(Dataset entries)
---

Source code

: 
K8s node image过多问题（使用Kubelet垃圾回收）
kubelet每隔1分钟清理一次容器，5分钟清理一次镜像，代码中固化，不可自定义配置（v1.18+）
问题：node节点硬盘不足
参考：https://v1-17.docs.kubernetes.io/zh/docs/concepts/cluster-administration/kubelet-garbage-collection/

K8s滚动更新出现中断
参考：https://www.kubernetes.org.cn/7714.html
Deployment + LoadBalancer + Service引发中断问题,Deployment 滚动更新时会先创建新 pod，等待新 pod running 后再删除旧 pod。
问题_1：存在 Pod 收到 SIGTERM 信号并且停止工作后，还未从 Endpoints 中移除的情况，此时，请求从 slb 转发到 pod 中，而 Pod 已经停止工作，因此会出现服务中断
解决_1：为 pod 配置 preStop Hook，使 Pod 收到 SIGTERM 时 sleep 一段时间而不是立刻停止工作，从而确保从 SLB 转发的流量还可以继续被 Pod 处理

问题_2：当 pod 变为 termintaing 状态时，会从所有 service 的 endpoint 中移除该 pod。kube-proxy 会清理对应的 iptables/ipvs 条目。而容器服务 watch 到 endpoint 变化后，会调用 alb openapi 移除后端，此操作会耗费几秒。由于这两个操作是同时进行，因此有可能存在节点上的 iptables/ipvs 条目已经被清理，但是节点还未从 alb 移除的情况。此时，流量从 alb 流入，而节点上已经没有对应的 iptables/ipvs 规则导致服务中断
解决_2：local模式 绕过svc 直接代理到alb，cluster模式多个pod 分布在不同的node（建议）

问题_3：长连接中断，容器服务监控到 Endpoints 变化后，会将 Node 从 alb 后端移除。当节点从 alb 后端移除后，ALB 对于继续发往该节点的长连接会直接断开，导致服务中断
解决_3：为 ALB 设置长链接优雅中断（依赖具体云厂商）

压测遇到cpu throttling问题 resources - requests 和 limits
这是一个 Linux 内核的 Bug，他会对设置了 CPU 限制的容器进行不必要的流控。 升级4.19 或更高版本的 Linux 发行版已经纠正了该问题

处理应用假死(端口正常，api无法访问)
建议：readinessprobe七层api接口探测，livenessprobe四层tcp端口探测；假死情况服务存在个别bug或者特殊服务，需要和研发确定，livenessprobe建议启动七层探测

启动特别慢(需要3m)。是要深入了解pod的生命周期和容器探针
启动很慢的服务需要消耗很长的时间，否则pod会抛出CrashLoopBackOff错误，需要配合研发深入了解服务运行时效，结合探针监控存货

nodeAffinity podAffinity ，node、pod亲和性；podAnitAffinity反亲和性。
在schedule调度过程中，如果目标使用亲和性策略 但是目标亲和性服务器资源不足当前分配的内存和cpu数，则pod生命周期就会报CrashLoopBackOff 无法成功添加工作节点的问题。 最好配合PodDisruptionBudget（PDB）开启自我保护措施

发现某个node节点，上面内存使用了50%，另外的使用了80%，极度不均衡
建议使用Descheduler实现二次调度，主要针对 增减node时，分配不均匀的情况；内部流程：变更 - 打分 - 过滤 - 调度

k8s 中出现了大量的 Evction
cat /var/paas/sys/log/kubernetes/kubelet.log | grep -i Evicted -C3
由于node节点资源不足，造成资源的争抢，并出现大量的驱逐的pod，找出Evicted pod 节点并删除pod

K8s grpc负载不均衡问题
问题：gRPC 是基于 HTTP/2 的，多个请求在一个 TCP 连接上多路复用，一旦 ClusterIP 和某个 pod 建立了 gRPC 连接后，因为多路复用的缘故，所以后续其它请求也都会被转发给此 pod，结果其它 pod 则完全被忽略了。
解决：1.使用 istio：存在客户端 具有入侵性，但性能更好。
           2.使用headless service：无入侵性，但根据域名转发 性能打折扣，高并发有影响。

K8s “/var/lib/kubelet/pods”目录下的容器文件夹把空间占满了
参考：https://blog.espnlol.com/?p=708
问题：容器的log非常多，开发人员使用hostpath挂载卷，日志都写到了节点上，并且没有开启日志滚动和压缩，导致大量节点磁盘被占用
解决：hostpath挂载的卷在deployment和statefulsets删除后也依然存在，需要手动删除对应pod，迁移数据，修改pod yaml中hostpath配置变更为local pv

---

Your answer should be the exact lines above from the one with "K8s node image过多问题（使用Kubelet垃圾回收）" through the one with "Deployment + LoadBalancer", both included, and nothing besides.

K8s node image过多问题（使用Kubelet垃圾回收）
kubelet每隔1分钟清理一次容器，5分钟清理一次镜像，代码中固化，不可自定义配置（v1.18+）
问题：node节点硬盘不足
参考：https://v1-17.docs.kubernetes.io/zh/docs/concepts/cluster-administration/kubelet-garbage-collection/

K8s滚动更新出现中断
参考：https://www.kubernetes.org.cn/7714.html
Deployment + LoadBalancer + Service引发中断问题,Deployment 滚动更新时会先创建新 pod，等待新 pod running 后再删除旧 pod。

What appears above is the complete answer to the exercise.